Priced around Rs 90-95 lakh, an additional 100,000 apartments remain unsold over the past year.
The total inventory with builders in the Mumbai Metropolitan Region (MMR) could be nudging Rs 2.5 lakh crore with an additional 100,000 apartments remaining unsold over the past year. Industry watchers say given the average price of these flats of about Rs 90-95 lakh, there are not too many takers at this point. Moreover, there’s anticipation prices will come off, they add, following the roll-out of RERA or the Real Estate (Regulation and Development) Act. As such the total number of apartments unsold right now has crossed 2.5 lakh. “At the current pace, it could take nearly five years to clear the unsold stock,” says Pankaj Kapoor, MD, Liases Foras.

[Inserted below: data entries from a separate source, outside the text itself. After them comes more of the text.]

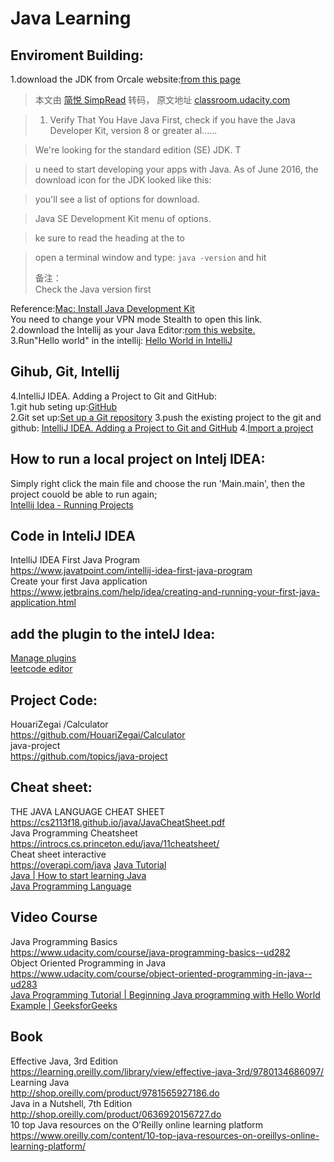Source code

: # Java Learning
## Enviroment Building: 
1.download the JDK from Orcale website:[from this page](http://www.oracle.com/technetwork/java/javase/downloads/index.html)   
> 本文由 [简悦 SimpRead](http://ksria.com/simpread/) 转码， 原文地址 [classroom.udacity.com](https://classroom.udacity.com/courses/ud282/lessons/25293e79-04ae-438f-80ec-0ddba22f6f74/concepts/c0160443-0c73-4c65-a3e8-ce5e7f763ee1)

> 1. Verify That You Have Java First, check if you have the Java Developer Kit, version 8 or greater al......

> We're looking for the standard edition (SE) JDK. T

> u need to start developing your apps with Java. As of June 2016, the download icon for the JDK looked like this:

> you'll see a list of options for download.

> Java SE Development Kit menu of options.

> ke sure to read the heading at the to

> open a terminal window and type: `java -version` and hit
> 
> 备注：  
> Check the Java version first


Reference:[Mac: Install Java Development Kit](https://classroom.udacity.com/courses/ud282/lessons/8186340458/concepts/8ddd79b0-5a61-4e10-883a-95ff366e97a9)  
You need to change your VPN mode Stealth to open this link.  
2.download the Intellij as your Java Editor:[rom this website.](https://www.jetbrains.com/idea/download/#)  
3.Run"Hello world" in the intellij: [Hello World in IntelliJ](https://classroom.udacity.com/courses/ud282/lessons/8186340458/concepts/1bf68bfd-737d-4c41-96f6-9c086e50926b)  

## Gihub, Git, Intellij
4.IntelliJ IDEA. Adding a Project to Git and GitHub:  
1.git hub seting up:[GitHub](https://www.jetbrains.com/help/idea/github.html)  
2.Git set up:[Set up a Git repository](https://www.jetbrains.com/help/idea/set-up-a-git-repository.html) 
3.push the existing project to the git and github: 
[IntelliJ IDEA. Adding a Project to Git and GitHub](https://www.youtube.com/watch?v=mf2-MOl0VXY&ab_channel=IntelliJIDEAbyJetBrains) 
4.[Import a project](https://www.jetbrains.com/help/idea/import-project-or-module-wizard.html)  

## How to run a local project on Intelj IDEA:
Simply right  click the main file and choose the run  'Main.main', then the project couold be able to run again;  
[Intellij Idea - Running Projects](https://www.tutorialspoint.com/intellij_idea/intellij_idea_running_projects.htm)  

## Code in InteliJ IDEA
IntelliJ IDEA First Java Program
<br>https://www.javatpoint.com/intellij-idea-first-java-program
<br>Create your first Java application
<br>https://www.jetbrains.com/help/idea/creating-and-running-your-first-java-application.html

## add the plugin to the intelJ Idea: 
[Manage plugins](https://www.jetbrains.com/help/idea/managing-plugins.html)  
[leetcode editor](https://plugins.jetbrains.com/plugin/12132-leetcode-editor/versions) 


## Project Code:
HouariZegai /Calculator
<br>https://github.com/HouariZegai/Calculator
<br>java-project
<br>https://github.com/topics/java-project


## Cheat sheet:
THE JAVA LANGUAGE CHEAT SHEET
<br>https://cs2113f18.github.io/java/JavaCheatSheet.pdf
<br>Java Programming Cheatsheet
<br>https://introcs.cs.princeton.edu/java/11cheatsheet/
<br>Cheat sheet interactive
<br>https://overapi.com/java 
[Java Tutorial](https://www.w3schools.com/java/default.asp)  
[Java | How to start learning Java](https://www.geeksforgeeks.org/java-how-to-start-learning-java/)  
[Java Programming Language](https://www.geeksforgeeks.org/java/)  
## Video Course
Java Programming Basics
<br>https://www.udacity.com/course/java-programming-basics--ud282
<br>Object Oriented Programming in Java
<br>https://www.udacity.com/course/object-oriented-programming-in-java--ud283  
[Java Programming Tutorial | Beginning Java programming with Hello World Example | GeeksforGeeks](https://www.youtube.com/watch?v=lcJzw0JGfeE&list=PLqM7alHXFySENpNgw27MzGxLzNJuC_Kdj&ab_channel=GeeksforGeeks)  
## Book
Effective Java, 3rd Edition
<br>https://learning.oreilly.com/library/view/effective-java-3rd/9780134686097/
<br>Learning Java
<br>http://shop.oreilly.com/product/9781565927186.do
<br>Java in a Nutshell, 7th Edition
<br>http://shop.oreilly.com/product/0636920156727.do
<br>10 top Java resources on the O’Reilly online learning platform
<br>https://www.oreilly.com/content/10-top-java-resources-on-oreillys-online-learning-platform/


##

Kapoor points out that the poor velocity of sales is the consequence of high property prices partly driven up by an increase in input costs. Indeed, while the homes are not really large — between 500 square feet and 1,000 square feet — the weighted average price per square foot is as much as Rs 13,000, data sourced from Liases Foras show.
However, even as the inventory of ready-to-occupy properties has risen threefold to 15,000 units in the past two years, sales have picked up pace. Sales of ready apartments have almost doubled to more than 10,000 units in 2016-17 over the previous year, a sharper rise than in 2015-16. One reason for this was developers’ urgency to complete and sell properties before the roll-out of RERA.
With RERA now a reality, however, there is the possibility of both sales and launches losing momentum. Ashish Shah, COO, Radius Developers, says developers are recalibrating their models to comply with the new rules and therefore the number of launches could be fewer. “Companies must engage with their stakeholders and financiers to figure out their capital flows,” Shah said adding that they might need credit lines for longer periods.
Already, the acute shortage of cash following demonetisation in early November last year slowed down new launches significantly which have seen a steady quarter–on–quarter (Q-o-Q) decline for the last four quarters. In fact, a Cushman and Wakefield study shows the top eight cities reported a 16% year-on-year fall in launches with approximately 25,800 units launched in the January-March period. Since May, project launches have declined by 8%, the report noted.
Anshul Jain, managing director, India, Cushman and Wakefield, said launches in the residential sector were expected to remain subdued over the next two to three quarters. “Developers need to make intrinsic changes to their business structure, operations and marketing strategies to comply with RERA norms,” Jain explained. Once builders come up to speed with the compliance, sales could pick up say experts who point out buyers would become more confident of getting possession on time.
“Unlike in recent months, we could see buyers opt for under-construction apartments since these are typically priced more attractively,” said a builder. In the past delays in the completion of projects have made buyers wary of buying incomplete apartments and pushed them into buying ready-to-move-in houses. “Apart from the lower risk GST will now be applicable on ready-to-move-in homes and that will stimulate demand” Kapoor explained.